Contract Pharma Solutions

How do you tame a spike in demand during the pandemic?

How do you tame a spike in demand during the pandemic?

Last three months were difficult for everyone. In the setting on COVID-19 some organizations experienced shutting down production completely while the others got into the craziness of spiking demand. We were fortunate to be able to continue our business and deal with 6-fold increase in production volumes.

Spike in demand

Hiring more operators is not the only answer or not the answer at all. Before to continue, here is just a little reminder: we are in COVID-19 setting – employees are in constant risk to be quarantined. It practically meant – no meetings, working in groups no bigger than 4, no overlapping employees in groups or even in common areas of facilities or outside, disinfection intervals between the shifts, uncertainty in supply of materials. Here are the things that helped:


  • Throughput increase in the production line – obviously! It means adding/ removing physical components (tubes, valves, detectors, controllers) which in turn implies reprograming of equipment and its control interfaces. Installing and testing during the night to have empty premises and idle equipment.
  • Optimise your non-core processes
    • Storage – have raw materials available and easily accessible based on the product that is currently running.
    • Moving – have space and define moving paths for raw or packaging materials
    • Transport – get your production shipped out immediately (daily) and have your client informed. This saves storage space and load moving efforts.
    • Record management – in stressful situations correct information is vital – what are raw material levels, which product is being manufactured, what is packed, what is ready to be shipped and what was shipped.
    • Sales administration – have your clients to confirm orders details clearly and in advance to plan batch setups, line reconfigurations, people, timetables.
  • Restructuring of human resources – hiring takes and induction takes time which is too valuable resource in a temporary spike. You can see in graph that employee increase is trailing and is simply too late. This is what worked best in our setting – operating in multiple trailing shifts to have uninterrupted 16-18h/day production, reshuffling team compositions for it to be sufficient and completely independent, adding support unit to provide in secure manner whatever to keep the production running.
  • Manage supplier risk – have local alternative suppliers pre-analyzed and pre-evaluated to facilitate fast decision making. We got our Asian supplier halting its production. Decision to switching to a European provider took just an hour without interruptions of processes. A change in a single component of a product can severely reduce production throughput damaging your and your clients’ bottom-lines.

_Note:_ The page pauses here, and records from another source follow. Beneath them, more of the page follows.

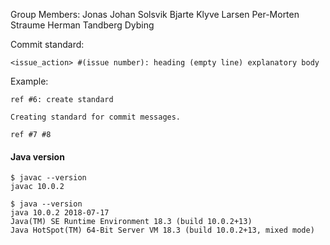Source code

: Group Members:
Jonas Johan Solsvik
Bjarte Klyve Larsen
Per-Morten Straume
Herman Tandberg Dybing

Commit standard:
```
<issue_action> #(issue number): heading (empty line) explanatory body
```

Example:
```
ref #6: create standard

Creating standard for commit messages.

ref #7 #8
```

#### Java version
```
$ javac --version
javac 10.0.2

$ java --version
java 10.0.2 2018-07-17
Java(TM) SE Runtime Environment 18.3 (build 10.0.2+13)
Java HotSpot(TM) 64-Bit Server VM 18.3 (build 10.0.2+13, mixed mode)
```
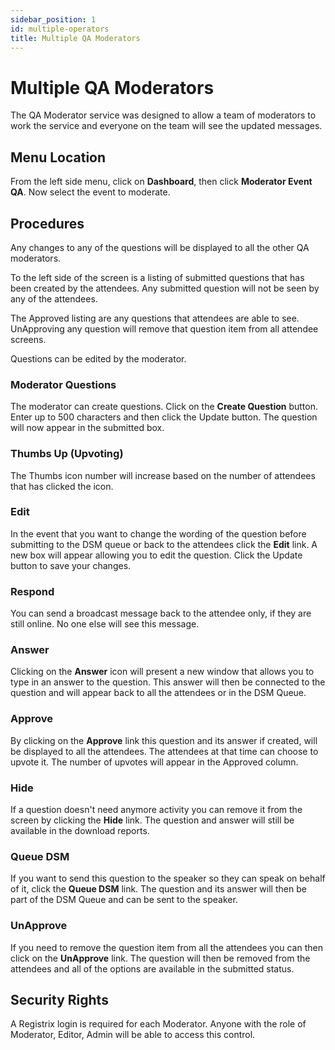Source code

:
 ```yaml
---
sidebar_position: 1
id: multiple-operators
title: Multiple QA Moderators
---
```


# Multiple QA Moderators

The QA Moderator service was designed to allow a team of moderators to work the service and everyone on the team will see the updated messages.

## Menu Location

From the left side menu, click on **Dashboard**, then click **Moderator Event QA**.  Now select the event to moderate.

## Procedures

Any changes to any of the questions will be displayed to all the other QA moderators.

To the left side of the screen is a listing of submitted questions that has been created by the attendees.  Any submitted question will not be seen by any of the attendees.  

The Approved listing are any questions that attendees are able to see.  UnApproving any question will remove that question item from all attendee screens.

Questions can be edited by the moderator.

### Moderator Questions

The moderator can create questions.  Click on the **Create Question** button. Enter up to 500 characters and then click the Update button.  The question will now appear in the submitted box.

### Thumbs Up (Upvoting)

The Thumbs icon number will increase based on the number of attendees that has clicked the icon.

### Edit

In the event that you want to change the wording of the question before submitting to the DSM queue or back to the attendees click the **Edit** link. A new box will appear allowing you to edit the question.  Click the Update button to save your changes.

### Respond

You can send a broadcast message back to the attendee only, if they are still online. No one else will see this message.

### Answer

Clicking on the **Answer** icon will present a new window that allows you to type in an answer to the question. This answer will then be connected to the question and will appear back to all the attendees or in the DSM Queue.

### Approve

By clicking on the **Approve** link this question and its answer if created, will be displayed to all the attendees.  The attendees at that time can choose to upvote it.  The number of upvotes will appear in the Approved column.

### Hide

If a question doesn't need anymore activity you can remove it from the screen by clicking the **Hide** link.  The question and answer will still be available in the download reports.

### Queue DSM

If you want to send this question to the speaker so they can speak on behalf of it, click the **Queue DSM** link.  The question and its answer will then be part of the DSM Queue and can be sent to the speaker.

### UnApprove

If you need to remove the question item from all the attendees you can then click on the **UnApprove** link.  The question will then be removed from the attendees and all of the options are available in the submitted status.


## Security Rights

A Registrix login is required for each Moderator. Anyone with the role of Moderator, Editor, Admin will be able to access this control.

To conclude the restructuring of teams and optimization of non-core processes had the best productivity/cost effect within the tight deadlines. Search, hiring and induction of new people take too long and gets your cost ballooning coupled with a reduction of productivity as current employees have to be taken to out or process stopped to train the newcomers. You can observe that in the above graph where Sales Value drops dramatically when new people put on the payroll. This is definitely an undesirable effect when you face a temporary spike in demand and have to aim all resources to exploit a temporary opportunity.